Are Post-Vote Ballot Selfies A First Amendment Right? Activists, Snapchat Says So

Because it’s 2016 and people take selfies while doing everything from eating dinner to driving, states, constitutional activists, politicians, and Snapchat are debating whether voters can take pictures near the ballot box.

In case you haven’t heard yet, so-called “ballot selfies” are a thing and recently became the center of a serious debate over First Amendment rights and voter fraud, the New York Times reported.

The phenomenon goes something like this: Young people sidle into the booth to cast their vote, and afterward whip out their smartphones, strike a pose, and take a picture. This can be a photo of the booth itself or even a completed ballot.

Snapchat has called these selfies “the latest way that voters, especially young voters, engage with the political process.”

And that engagement may be a First Amendment-protected right of both free speech and political expression, Inverse added.

Laws vary state by state. South Carolina and other states don’t restrict the practice too much, while Pennsylvania and Vermont will lodge fines of $1,000 against practitioners. In Wisconsin and Illinois, ballot selfies are a serious felony. Three states have ruled that it’s a right to take a photo in the booth.

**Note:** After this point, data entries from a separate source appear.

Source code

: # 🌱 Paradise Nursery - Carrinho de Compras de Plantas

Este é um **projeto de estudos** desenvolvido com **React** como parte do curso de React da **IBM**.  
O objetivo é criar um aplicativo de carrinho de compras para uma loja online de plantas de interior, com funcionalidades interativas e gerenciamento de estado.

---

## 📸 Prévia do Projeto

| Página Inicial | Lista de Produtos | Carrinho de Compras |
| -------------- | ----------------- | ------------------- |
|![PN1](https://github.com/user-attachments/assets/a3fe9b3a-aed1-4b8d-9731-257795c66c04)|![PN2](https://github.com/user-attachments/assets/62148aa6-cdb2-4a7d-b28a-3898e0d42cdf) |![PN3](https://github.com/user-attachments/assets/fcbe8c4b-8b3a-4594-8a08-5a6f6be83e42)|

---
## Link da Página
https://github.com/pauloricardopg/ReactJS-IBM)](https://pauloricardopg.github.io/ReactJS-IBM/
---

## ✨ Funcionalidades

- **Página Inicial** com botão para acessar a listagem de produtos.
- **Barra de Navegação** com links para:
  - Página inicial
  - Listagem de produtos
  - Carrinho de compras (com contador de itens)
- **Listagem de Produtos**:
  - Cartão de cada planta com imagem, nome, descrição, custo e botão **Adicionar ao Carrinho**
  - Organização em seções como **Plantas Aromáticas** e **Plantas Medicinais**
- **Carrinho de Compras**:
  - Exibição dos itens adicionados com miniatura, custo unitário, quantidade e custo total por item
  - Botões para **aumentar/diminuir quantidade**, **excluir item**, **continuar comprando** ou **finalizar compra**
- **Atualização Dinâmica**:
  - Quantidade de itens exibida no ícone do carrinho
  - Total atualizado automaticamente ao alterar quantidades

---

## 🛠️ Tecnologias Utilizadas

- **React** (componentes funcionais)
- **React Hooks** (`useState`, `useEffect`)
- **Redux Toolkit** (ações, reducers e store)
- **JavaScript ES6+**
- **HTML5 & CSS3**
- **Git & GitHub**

The issue is being hotly debated in New Hampshire right now. The practice was banned, then that ruling overturned; an appeal process is underway. Snapchat, the New England First Amendment Coalition, and the Reporters Committee for Freedom of the Press joined forces to file amicus briefs (documents filed by parties interested in the case, which tell the court information and arguments they may want to think about) in New Hampshire on Friday.

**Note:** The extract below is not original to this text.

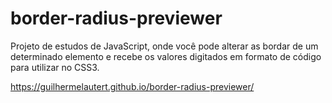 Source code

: # border-radius-previewer
Projeto de estudos de JavaScript, onde você pode alterar as bordar de um determinado elemento e recebe os valores digitados em formato de código para utilizar no CSS3.

https://guilhermelautert.github.io/border-radius-previewer/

There are few compelling arguments for ballot selfies and one pretty serious argument against them.

Firstly, they could be seen as a modern expression of civic pride and could inspire young people — who aren’t the best voters — to participate in the political process. Many people use social media for political or civic purposes, and sites like Snapchat are a platform for excited young voters to interact with the democratic process.

“It is precisely because a ballot selfie proves how a voter has exercised her franchise that it is an unmatched expression of civic engagement,” Snapchat argued. “There is, simply put, no substitute for this speech.”

“Whether it’s a campaign button or a selfie, Snapchat believes that expressing participation in the democratic process is an important part of free speech and civic engagement that the First Amendment roundly protects.”

Such selfies could, in theory, expose issues as well, “keeping the system honest, and documenting the election process and quickly identifying flaws… and being able to share them quickly and easily with other voters,” said Justin Silverman, the executive director of the New England First Amendment Coalition.

Then there’s the constitutional argument. People have a protected right to free speech and political expression, and ballot selfies are a form of that expression. Snapchat also thinks that bans against in-booth pictures violate its First Amendment rights as well. As part of this argument, the company called itself a news-gathering operation and watchdog.

But on the opposite side of Snapchat is the belief that ballot selfies could be manipulated in a modern-day version of vote-buying, argued New Hampshire Secretary of State Bill Gardner. If people are allowed to take pictures inside the voting booth, those pictures could be used by corrupt people as proof that the votes they bought were cast.

Gardner said it would be a new form of an old trick, and the sanctity of the voting booth needs to be preserved.

“Going back a long time in history, there always have been attempts to take that secrecy away.”